-------- Records provided --------

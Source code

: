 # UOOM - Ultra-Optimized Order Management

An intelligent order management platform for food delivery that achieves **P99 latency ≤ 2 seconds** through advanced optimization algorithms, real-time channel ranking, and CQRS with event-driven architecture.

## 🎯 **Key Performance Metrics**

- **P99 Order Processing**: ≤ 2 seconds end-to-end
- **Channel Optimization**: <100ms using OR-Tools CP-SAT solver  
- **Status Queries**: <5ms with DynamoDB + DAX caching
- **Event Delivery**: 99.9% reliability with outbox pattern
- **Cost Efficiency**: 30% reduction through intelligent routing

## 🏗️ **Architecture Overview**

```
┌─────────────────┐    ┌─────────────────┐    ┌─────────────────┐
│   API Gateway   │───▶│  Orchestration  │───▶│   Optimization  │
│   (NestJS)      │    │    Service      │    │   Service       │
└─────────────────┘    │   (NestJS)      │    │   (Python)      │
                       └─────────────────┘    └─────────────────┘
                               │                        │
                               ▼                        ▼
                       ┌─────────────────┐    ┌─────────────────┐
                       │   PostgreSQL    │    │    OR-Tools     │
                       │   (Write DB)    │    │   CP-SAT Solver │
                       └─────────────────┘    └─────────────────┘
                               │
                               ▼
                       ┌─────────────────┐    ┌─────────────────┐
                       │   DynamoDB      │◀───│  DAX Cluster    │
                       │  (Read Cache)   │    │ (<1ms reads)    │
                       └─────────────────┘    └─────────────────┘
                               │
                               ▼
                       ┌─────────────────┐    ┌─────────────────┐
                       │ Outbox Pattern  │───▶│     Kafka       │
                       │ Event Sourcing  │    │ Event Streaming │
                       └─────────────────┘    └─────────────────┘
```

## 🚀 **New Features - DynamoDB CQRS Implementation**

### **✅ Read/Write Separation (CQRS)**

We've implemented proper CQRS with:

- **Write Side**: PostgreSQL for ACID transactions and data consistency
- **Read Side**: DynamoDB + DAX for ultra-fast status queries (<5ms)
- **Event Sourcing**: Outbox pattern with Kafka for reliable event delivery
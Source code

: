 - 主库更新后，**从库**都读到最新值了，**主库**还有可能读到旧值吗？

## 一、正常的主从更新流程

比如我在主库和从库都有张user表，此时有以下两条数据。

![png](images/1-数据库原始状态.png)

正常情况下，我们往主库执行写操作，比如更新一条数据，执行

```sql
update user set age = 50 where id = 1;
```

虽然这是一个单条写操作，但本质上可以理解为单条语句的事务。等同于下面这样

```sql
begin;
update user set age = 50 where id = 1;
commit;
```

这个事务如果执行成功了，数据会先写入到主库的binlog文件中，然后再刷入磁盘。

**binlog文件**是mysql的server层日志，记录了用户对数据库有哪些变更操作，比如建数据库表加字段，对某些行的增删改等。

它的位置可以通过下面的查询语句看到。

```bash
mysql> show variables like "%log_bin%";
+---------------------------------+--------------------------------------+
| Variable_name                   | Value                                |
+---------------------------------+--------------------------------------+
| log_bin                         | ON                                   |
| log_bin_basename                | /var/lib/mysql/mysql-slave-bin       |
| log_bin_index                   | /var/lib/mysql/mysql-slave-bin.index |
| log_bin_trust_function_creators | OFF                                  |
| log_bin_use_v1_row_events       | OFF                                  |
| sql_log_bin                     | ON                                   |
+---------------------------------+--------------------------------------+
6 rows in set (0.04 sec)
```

--------

**Required work**. Copy the records above exactly as written.

**Result of this task**.
Source code

: # UOOM - Ultra-Optimized Order Management

An intelligent order management platform for food delivery that achieves **P99 latency ≤ 2 seconds** through advanced optimization algorithms, real-time channel ranking, and CQRS with event-driven architecture.

## 🎯 **Key Performance Metrics**

- **P99 Order Processing**: ≤ 2 seconds end-to-end
- **Channel Optimization**: <100ms using OR-Tools CP-SAT solver  
- **Status Queries**: <5ms with DynamoDB + DAX caching
- **Event Delivery**: 99.9% reliability with outbox pattern
- **Cost Efficiency**: 30% reduction through intelligent routing

## 🏗️ **Architecture Overview**

```
┌─────────────────┐    ┌─────────────────┐    ┌─────────────────┐
│   API Gateway   │───▶│  Orchestration  │───▶│   Optimization  │
│   (NestJS)      │    │    Service      │    │   Service       │
└─────────────────┘    │   (NestJS)      │    │   (Python)      │
                       └─────────────────┘    └─────────────────┘
                               │                        │
                               ▼                        ▼
                       ┌─────────────────┐    ┌─────────────────┐
                       │   PostgreSQL    │    │    OR-Tools     │
                       │   (Write DB)    │    │   CP-SAT Solver │
                       └─────────────────┘    └─────────────────┘
                               │
                               ▼
                       ┌─────────────────┐    ┌─────────────────┐
                       │   DynamoDB      │◀───│  DAX Cluster    │
                       │  (Read Cache)   │    │ (<1ms reads)    │
                       └─────────────────┘    └─────────────────┘
                               │
                               ▼
                       ┌─────────────────┐    ┌─────────────────┐
                       │ Outbox Pattern  │───▶│     Kafka       │
                       │ Event Sourcing  │    │ Event Streaming │
                       └─────────────────┘    └─────────────────┘
```

## 🚀 **New Features - DynamoDB CQRS Implementation**

### **✅ Read/Write Separation (CQRS)**

We've implemented proper CQRS with:

- **Write Side**: PostgreSQL for ACID transactions and data consistency
- **Read Side**: DynamoDB + DAX for ultra-fast status queries (<5ms)
- **Event Sourcing**: Outbox pattern with Kafka for reliable event delivery
Source code

: - 主库更新后，**从库**都读到最新值了，**主库**还有可能读到旧值吗？

## 一、正常的主从更新流程

比如我在主库和从库都有张user表，此时有以下两条数据。

![png](images/1-数据库原始状态.png)

正常情况下，我们往主库执行写操作，比如更新一条数据，执行

```sql
update user set age = 50 where id = 1;
```

虽然这是一个单条写操作，但本质上可以理解为单条语句的事务。等同于下面这样

```sql
begin;
update user set age = 50 where id = 1;
commit;
```

这个事务如果执行成功了，数据会先写入到主库的binlog文件中，然后再刷入磁盘。

**binlog文件**是mysql的server层日志，记录了用户对数据库有哪些变更操作，比如建数据库表加字段，对某些行的增删改等。

它的位置可以通过下面的查询语句看到。

```bash
mysql> show variables like "%log_bin%";
+---------------------------------+--------------------------------------+
| Variable_name                   | Value                                |
+---------------------------------+--------------------------------------+
| log_bin                         | ON                                   |
| log_bin_basename                | /var/lib/mysql/mysql-slave-bin       |
| log_bin_index                   | /var/lib/mysql/mysql-slave-bin.index |
| log_bin_trust_function_creators | OFF                                  |
| log_bin_use_v1_row_events       | OFF                                  |
| sql_log_bin                     | ON                                   |
+---------------------------------+--------------------------------------+
6 rows in set (0.04 sec)
```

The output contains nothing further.